3

I am new to text mining, R and the tidy approach and am looking for kind advice to overcome a hurdle with pre-processing text strings read in from pdf files. The specific problem is with a multiple string replacement over multiple strings.

I have data from 2 sources:

  1. PDF reports: I have used map and pdf_text functions to read a directory of pdf reports into a data frame which creates a tibble with 3 columns: page_string, filename and pagenumber. There are 1,191 entries, and page_string holds a string being one page of pdf text.
  2. CSV file of professional words and replacements: I have used the read_CSV function to import this. The resultant df has 2 columns with 77 entries: target_vocab (e.g. social worker) and replace_token (e.g. social_worker).

My aim is to amend the current character strings in my main data frame, replacing strings which match the professional words in target_vocab with the associated compound token in replace_token prior to tokenization.

String example - before and after string substitution:

  1. "Social workers and early help staff work with multi-agency partners to produce child in need plans led by the allocated social worker".
  2. "Social_workers and early_help staff work with multi_agency partners to produce CIN plans led by the allocated social_worker".

It is hopefully clear that I want "social workers", "early help", "multi-agency", "child in need" and "social worker" replaced with compound tokens.

My code:

#a bank of pdf reports and "professional_words.csv" in current working directory

library(tidyverse)
library(pdftools)
#> Using poppler version 0.73.0
library(tidytext)
library(stringr)

pdf_filenames <- list.files(pattern = "pdf$")

words_df <- read_csv("professional_words.csv", skip = 1, col_names = c("target_vocab", "replace_token"))

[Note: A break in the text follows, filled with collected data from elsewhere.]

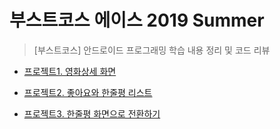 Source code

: # 부스트코스 에이스 2019 Summer
> [부스트코스] 안드로이드 프로그래밍 학습 내용 정리 및 코드 리뷰
+ [프로젝트1. 영화상세 화면](https://github.com/mjy1529/BoostCourse_Summer/blob/master/PJT1_CodeReview.md)

+ [프로젝트2. 좋아요와 한줄평 리스트](https://github.com/mjy1529/BoostCourse_Summer/blob/master/PJT2_CodeReview.md)

+ [프로젝트3. 한줄평 화면으로 전환하기](https://github.com/mjy1529/BoostCourse_Summer/blob/master/PJT3_CodeReview.md)
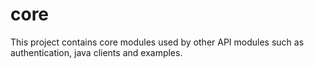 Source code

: # core

This project contains core modules used by other API modules such as authentication, java clients and examples.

pattern_vector <- words_df$target_vocab
replacement_vector <- words_df$replace_token 

pdf_pages_df <- map_df(pdf_filenames, ~ tibble(page_string = pdf_text(.x)) %>%
         mutate(filename = .x, pagenumber = row_number()) %>%
           mutate(page_string = str_replace_all(page_string,pattern_vector,replace_vector))) 

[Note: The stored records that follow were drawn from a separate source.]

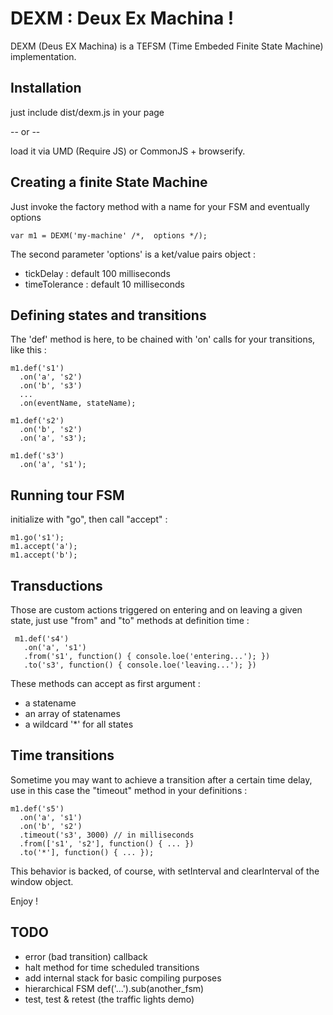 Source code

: 
DEXM : Deux Ex Machina !
========================

DEXM (Deus EX Machina) is a TEFSM (Time Embeded Finite State Machine) implementation.

Installation
------------

just include dist/dexm.js in your page

-- or --

load it via UMD (Require JS) or CommonJS + browserify.

Creating a finite State Machine
-------------------------------

Just invoke the factory method with a name for your FSM and eventually options

    var m1 = DEXM('my-machine' /*,  options */);

The second parameter 'options' is a ket/value pairs object :

* tickDelay : default 100 milliseconds
* timeTolerance : default 10 milliseconds

Defining states and transitions
-------------------------------

The 'def' method is here, to be chained with 'on' calls for your transitions, like this :

    m1.def('s1')
      .on('a', 's2')
      .on('b', 's3')
      ...
      .on(eventName, stateName);

    m1.def('s2')
      .on('b', 's2')
      .on('a', 's3');

    m1.def('s3')
      .on('a', 's1');

Running tour FSM
----------------

initialize with "go", then call "accept" :

    m1.go('s1');
    m1.accept('a');
    m1.accept('b');

Transductions
------------

Those are custom actions triggered on entering and on leaving a given state, just use "from" and "to" methods at definition time :

     m1.def('s4')
       .on('a', 's1')
       .from('s1', function() { console.loe('entering...'); })
       .to('s3', function() { console.loe('leaving...'); })

These methods can accept as first argument :

* a statename
* an array of statenames
* a wildcard '*' for all states

Time transitions
----------------

Sometime you may want to achieve a transition after a certain time delay, use in this case the "timeout" method in your definitions :

    m1.def('s5')
      .on('a', 's1')
      .on('b', 's2')
      .timeout('s3', 3000) // in milliseconds
      .from(['s1', 's2'], function() { ... })
      .to('*'], function() { ... });

This behavior is backed, of course, with setInterval and clearInterval of the window object.

Enjoy !

TODO
----

* error (bad transition) callback
* halt method for time scheduled transitions
* add internal stack for basic compiling purposes
* hierarchical FSM def('...').sub(another_fsm)
* test, test & retest (the traffic lights demo)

The bit that doesn't work within the map function is:

mutate(page_string = str_replace_all(page_string,pattern_vector,replace_vector)))

I have tried all sorts of variations, including gsub, breaking it away from the pipe to a separate map function etc. but with my limited knowledge I am not fixing it.

I have consistently had the warning:

In stri_replace_all_regex(string, pattern, fix_replacement(replacement), : longer object length is not a multiple of shorter object length

With this variation of code I am also getting the error:

Problem with mutate() input page_string. x Input page_string can't be recycled to size 10. ℹ Input page_string is str_replace_all(page_string, pattern = pattern_vector, replacement = replace_vector). ℹ Input page_string must be size 10 or 1, not 77.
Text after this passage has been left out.